Like most children (relatively and figuratively and perhaps even literally speaking), the Son (Nachash always called him Yesh although his name was Yeshua) was very curious and loved to visit and chat with the sole remaining denizen of the Garden, Nachash (sometimes referred to as the Serpent who could not be charmed).  Yesh especially enjoyed asking about his family, small though it was (just three, and one, the Spook, was not really corporeal, although every once in a great while, he or she, its gender was never really clear, liked to appear as a white dove).  Nachash was a primordial creature both in and out of time and had apparently been coexistent with various alleged demiurges so had quite a store of tales to tell.  For example: although Yesh referred to the Big Guy as “Dad” and knew him as YHWH, Nachash had once explained that he’d not always had a “name”.  For a time (which meant in the temporal realm), in dealing with his creations in the temporal realms, He’d played with the idea of calling himself “I am that which was before Alpha and will be after Omega”, but that seemed a bit long and tedious, and anyway, on one particularly annoying occasion, when he’d been asked for his name repeatedly and insistently by an impudent nebbish, He’d blurted out, in anger, to stifle further inquiry, “I am who I am”, and the foolish male biped who’d been nagging him and who had a very limited vocabulary just assumed that was a name.  “YHWH” (יהוה pronounced yodh, he, waw, and he) in his primitive linear language, and so YHWH it became, but that purported name was never to be pronounced for some unfathomable reason, something about a ‘Tetragrammaton’.  How confusing is that?”
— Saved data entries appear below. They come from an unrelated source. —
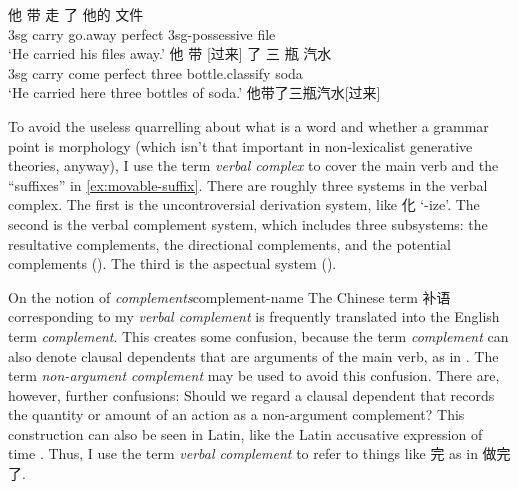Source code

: \documentclass[UTF8, a4paper, oneside, scheme=plain]{ctexrep}
\newcommand*{\citesec}[1]{\S~{#1}}
\newcommand*{\term}[1]{\emph{#1}}
\newcommand{\translate}[1]{`#1'}
\begin{document}
\begin{exe}
    \ex \begin{xlist}
        \ex \gll 他 带 走 了 他的 文件  \\ 
        3sg carry go.away \acs{perfect} 3sg-\acs{possessive} file \\
        \glt \translate{He carried his files away.}
        \ex \gll 他 带 [过来] 了 三 瓶 汽水 \\
        3sg carry come \acs{perfect} three bottle.\acs{classify} soda \\
        \glt \translate{He carried here three bottles of soda.} 
        \label{ex:sanpinqishuiugolai-1}
        \ex 他带了三瓶汽水[过来]
        \label{ex:sanpinqishuiugolai-2}
    \end{xlist}
    \label{ex:movable-suffix}
\end{exe}

To avoid the useless quarrelling about what is a word and whether a grammar point is morphology
(which isn't that important in non-lexicalist generative theories, anyway),
I use the term \term{verbal complex} to cover 
the main verb and the  ``suffixes'' in \eqref{ex:movable-suffix}.
There are roughly three systems in the verbal complex.
The first is the uncontroversial derivation system,
like 化 \translate{-ize}.
The second is the verbal complement system,
which includes three subsystems:
the resultative complements, the directional complements, 
and the potential complements ().
The third is the aspectual system ().

\begin{infobox}{On the notion of \term{complements}}{complement-name}
    The Chinese term 补语 corresponding to my \term{verbal complement}
    is frequently translated into the English term \term{complement}.
    This creates some confusion,
    because the term \term{complement} can also denote 
    clausal dependents that are arguments of the main verb, as in \citet{cgel}.
    The term \term{non-argument complement} may be used to avoid this confusion.
    There are, however, further confusions:
    Should we regard a clausal dependent that records the quantity or amount of an action 
    as a non-argument complement?
    This construction can also be seen in Latin, 
    like the Latin accusative expression of time \citep[\citesec{423}]{greenough2013allen}.
    Thus, I use the term \term{verbal complement} to refer to 
    things like 完 as in 做完了.
\end{infobox}
\end{document}
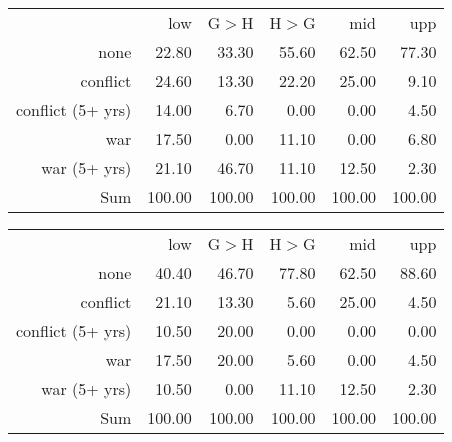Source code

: \begin{table}[ht]
\centering
\begin{tabular}{rrrrrr}
\hline
                  & low    & G$>$H  & H$>$G  & mid    & upp \\
none              & 22.80  & 33.30  & 55.60  & 62.50  & 77.30 \\
conflict          & 24.60  & 13.30  & 22.20  & 25.00  & 9.10 \\
conflict (5+ yrs) & 14.00  & 6.70   & 0.00   & 0.00   & 4.50 \\
war               & 17.50  & 0.00   & 11.10  & 0.00   & 6.80 \\
war (5+ yrs)      & 21.10  & 46.70  & 11.10  & 12.50  & 2.30 \\
Sum               & 100.00 & 100.00 & 100.00 & 100.00 & 100.00 \\
\hline
\end{tabular}
\end{table}

\begin{table}[ht]
\centering
\begin{tabular}{rrrrrr}
\hline
                  & low    & G$>$H  & H$>$G  & mid    & upp \\
none              & 40.40  & 46.70  & 77.80  & 62.50  & 88.60 \\
conflict          & 21.10  & 13.30  & 5.60   & 25.00  & 4.50 \\
conflict (5+ yrs) & 10.50  & 20.00  & 0.00   & 0.00   & 0.00 \\
war               & 17.50  & 20.00  & 5.60   & 0.00   & 4.50 \\
war (5+ yrs)      & 10.50  & 0.00   & 11.10  & 12.50  & 2.30 \\
Sum               & 100.00 & 100.00 & 100.00 & 100.00 & 100.00 \\
\hline
\end{tabular}
\end{table}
Nachash recalled that someone had once written a somewhat sacrilegious and hence fun ditty that YHWH for some reason found amusing.  It ran something like “I am what I am and that’s all that I am”.  Then went on to deal with something to do with semen (or seaman) and spinach.  Olive oil was in there too somewhere.  Hmm, semen and olive oil sounds sort of kinky.  Why the Big Guy unexpectedly found the whole thing amusing is curious but with Him one could never tell, … which is the way He liked it.

Anyway …

On this particular morning Yesh was wondering why the two trees he and Nachash were sort of occupying no longer bore any fruit, or for that matter, any leaves.  Just an enormous quantity of interlocking branches heavy with thorns.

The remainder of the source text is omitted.